BEGIN

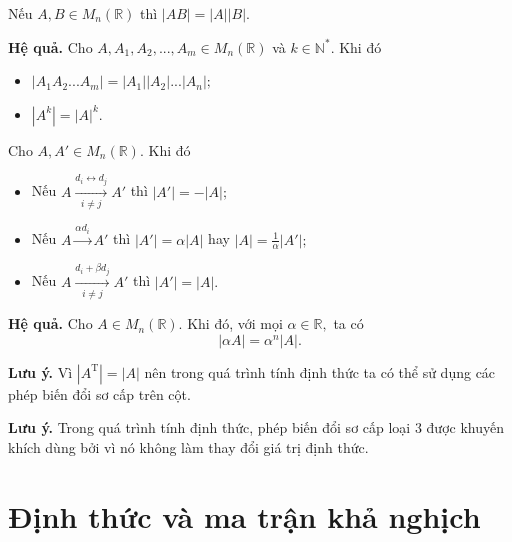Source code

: \begin{mybox}
\begin{theorem}
Nếu $A, B  \in M_n \left( {\mathbb{R}} \right)$ thì $\left| {AB} \right| = \left| A \right|\left| B \right|.$
\end{theorem}
\end{mybox}
\textbf{Hệ quả.} Cho $A, A_1, A_2, ..., A_m  \in M_n \left( {\mathbb{R}} \right)$ và $k \in {\mathbb{N}^ * }.$ Khi đó
\begin{itemize}
\item $\left| {{A_1}{A_2}...{A_m}} \right| = \left| {{A_1}} \right|\left| {{A_2}} \right|...\left| {{A_n}} \right|;$
\item $\left| {{A^k}} \right| = {\left| A \right|^k}.$
\end{itemize}
\begin{mybox}
\begin{theorem}
Cho $A, A'  \in M_n \left( {\mathbb{R}} \right).$ Khi đó
\begin{itemize}
\item Nếu $A\mathop  \to \limits_{i \ne j}^{{d_i} \leftrightarrow {d_j}} A'$ thì $\left| {A'} \right| =  - \left| A \right|;$
\item Nếu $A\mathop  \to \limits^{\alpha {d_i}} A'$ thì $\left| {A'} \right| = \alpha \left| A \right|$ hay $\left| A \right| = \frac{1}{\alpha }\left| {A'} \right|;$
\item Nếu $A\mathop  \to \limits_{i \ne j}^{{d_i} + \beta {d_j}} A'$ thì $\left| {A'} \right| = \left| A \right|.$
\end{itemize}
\end{theorem}
\end{mybox}
\textbf{Hệ quả.} Cho $A  \in M_n \left( {\mathbb{R}} \right).$ Khi đó, với mọi $\alpha \in \mathbb{R},$ ta có
$$\left| {\alpha A} \right| = {\alpha ^n}\left| A \right|.$$
\begin{mybox}
\textbf{Lưu ý.} Vì $\left| {{A^{\mathrm{T}}}} \right| = \left| A \right|$ nên trong quá trình tính định thức ta có thể sử dụng các phép biến đổi sơ cấp trên cột. 
\end{mybox}
\begin{mybox}
\textbf{Lưu ý.} Trong quá trình tính định thức, phép biến đổi sơ cấp loại 3 được khuyến khích dùng bởi vì nó không làm thay đổi giá trị định thức.
\end{mybox}
\section{Định thức và ma trận khả nghịch}
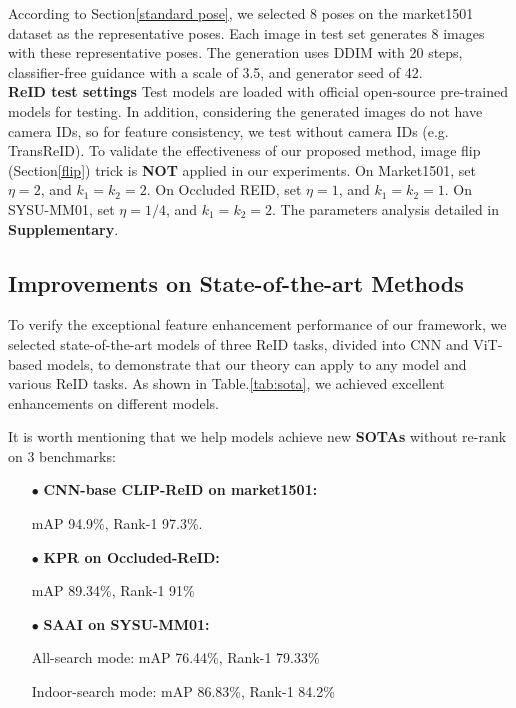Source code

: According to Section\ref{standard pose}, we selected 8 poses on the market1501 dataset as the representative poses. Each image in test set generates 8 images with these representative poses. The generation uses DDIM with 20 steps, classifier-free guidance with a scale of 3.5, and generator seed of 42.
\\
\textbf{ReID test settings}
Test models are loaded with official open-source pre-trained models for testing. In addition, considering the generated images do not have camera IDs, so for feature consistency, we test without camera IDs (e.g. TransReID). To validate the effectiveness of our proposed method, image flip (Section\ref{flip}) trick is \textbf{NOT} applied in our experiments. On Market1501, set \(\eta=2\), and \(k_1=k_2=2\). On Occluded REID, set \(\eta=1\), and \(k_1=k_2=1\). On SYSU-MM01, set \(\eta=1/4\), and \(k_1=k_2=2\). The parameters analysis detailed in \textbf{Supplementary}.



\subsection{Improvements on State-of-the-art Methods}
To verify the exceptional feature enhancement performance of our framework, we selected state-of-the-art models of three ReID tasks, divided into CNN and ViT-based models, to demonstrate that our theory can apply to any model and various ReID tasks. As shown in Table.\ref{tab:sota}, we achieved excellent enhancements on different models.

It is worth mentioning that we help models achieve new \textbf{SOTAs} without re-rank on 3 benchmarks:
\begin{itemize}
    \item[$\bullet$] \textbf{CNN-base CLIP-ReID on market1501: }
    
    \setlength{\parindent}{1em} mAP 94.9\%, Rank-1 97.3\%. 
    \item[$\bullet$] \textbf{KPR on Occluded-ReID: }

    \setlength{\parindent}{1em} mAP 89.34\%, Rank-1 91\%
    
    \item[$\bullet$] \textbf{SAAI on SYSU-MM01: }

    \setlength{\parindent}{1em} All-search mode: mAP 76.44\%, Rank-1 79.33\%
    
    \setlength{\parindent}{1em} Indoor-search mode: mAP 86.83\%, Rank-1 84.2\%
\end{itemize}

END

Task to carry out → An exact copy of the listing is needed, minus its pictures.

Solution to this exercise →
Source code

: \begin{mybox}
\begin{theorem}
Nếu $A, B  \in M_n \left( {\mathbb{R}} \right)$ thì $\left| {AB} \right| = \left| A \right|\left| B \right|.$
\end{theorem}
\end{mybox}
\textbf{Hệ quả.} Cho $A, A_1, A_2, ..., A_m  \in M_n \left( {\mathbb{R}} \right)$ và $k \in {\mathbb{N}^ * }.$ Khi đó
\begin{itemize}
\item $\left| {{A_1}{A_2}...{A_m}} \right| = \left| {{A_1}} \right|\left| {{A_2}} \right|...\left| {{A_n}} \right|;$
\item $\left| {{A^k}} \right| = {\left| A \right|^k}.$
\end{itemize}
\begin{mybox}
\begin{theorem}
Cho $A, A'  \in M_n \left( {\mathbb{R}} \right).$ Khi đó
\begin{itemize}
\item Nếu $A\mathop  \to \limits_{i \ne j}^{{d_i} \leftrightarrow {d_j}} A'$ thì $\left| {A'} \right| =  - \left| A \right|;$
\item Nếu $A\mathop  \to \limits^{\alpha {d_i}} A'$ thì $\left| {A'} \right| = \alpha \left| A \right|$ hay $\left| A \right| = \frac{1}{\alpha }\left| {A'} \right|;$
\item Nếu $A\mathop  \to \limits_{i \ne j}^{{d_i} + \beta {d_j}} A'$ thì $\left| {A'} \right| = \left| A \right|.$
\end{itemize}
\end{theorem}
\end{mybox}
\textbf{Hệ quả.} Cho $A  \in M_n \left( {\mathbb{R}} \right).$ Khi đó, với mọi $\alpha \in \mathbb{R},$ ta có
$$\left| {\alpha A} \right| = {\alpha ^n}\left| A \right|.$$
\begin{mybox}
\textbf{Lưu ý.} Vì $\left| {{A^{\mathrm{T}}}} \right| = \left| A \right|$ nên trong quá trình tính định thức ta có thể sử dụng các phép biến đổi sơ cấp trên cột. 
\end{mybox}
\begin{mybox}
\textbf{Lưu ý.} Trong quá trình tính định thức, phép biến đổi sơ cấp loại 3 được khuyến khích dùng bởi vì nó không làm thay đổi giá trị định thức.
\end{mybox}
\section{Định thức và ma trận khả nghịch}
Source code

: According to Section\ref{standard pose}, we selected 8 poses on the market1501 dataset as the representative poses. Each image in test set generates 8 images with these representative poses. The generation uses DDIM with 20 steps, classifier-free guidance with a scale of 3.5, and generator seed of 42.
\\
\textbf{ReID test settings}
Test models are loaded with official open-source pre-trained models for testing. In addition, considering the generated images do not have camera IDs, so for feature consistency, we test without camera IDs (e.g. TransReID). To validate the effectiveness of our proposed method, image flip (Section\ref{flip}) trick is \textbf{NOT} applied in our experiments. On Market1501, set \(\eta=2\), and \(k_1=k_2=2\). On Occluded REID, set \(\eta=1\), and \(k_1=k_2=1\). On SYSU-MM01, set \(\eta=1/4\), and \(k_1=k_2=2\). The parameters analysis detailed in \textbf{Supplementary}.



\subsection{Improvements on State-of-the-art Methods}
To verify the exceptional feature enhancement performance of our framework, we selected state-of-the-art models of three ReID tasks, divided into CNN and ViT-based models, to demonstrate that our theory can apply to any model and various ReID tasks. As shown in Table.\ref{tab:sota}, we achieved excellent enhancements on different models.

It is worth mentioning that we help models achieve new \textbf{SOTAs} without re-rank on 3 benchmarks:
\begin{itemize}
    \item[$\bullet$] \textbf{CNN-base CLIP-ReID on market1501: }
    
    \setlength{\parindent}{1em} mAP 94.9\%, Rank-1 97.3\%. 
    \item[$\bullet$] \textbf{KPR on Occluded-ReID: }

    \setlength{\parindent}{1em} mAP 89.34\%, Rank-1 91\%
    
    \item[$\bullet$] \textbf{SAAI on SYSU-MM01: }

    \setlength{\parindent}{1em} All-search mode: mAP 76.44\%, Rank-1 79.33\%
    
    \setlength{\parindent}{1em} Indoor-search mode: mAP 86.83\%, Rank-1 84.2\%
\end{itemize}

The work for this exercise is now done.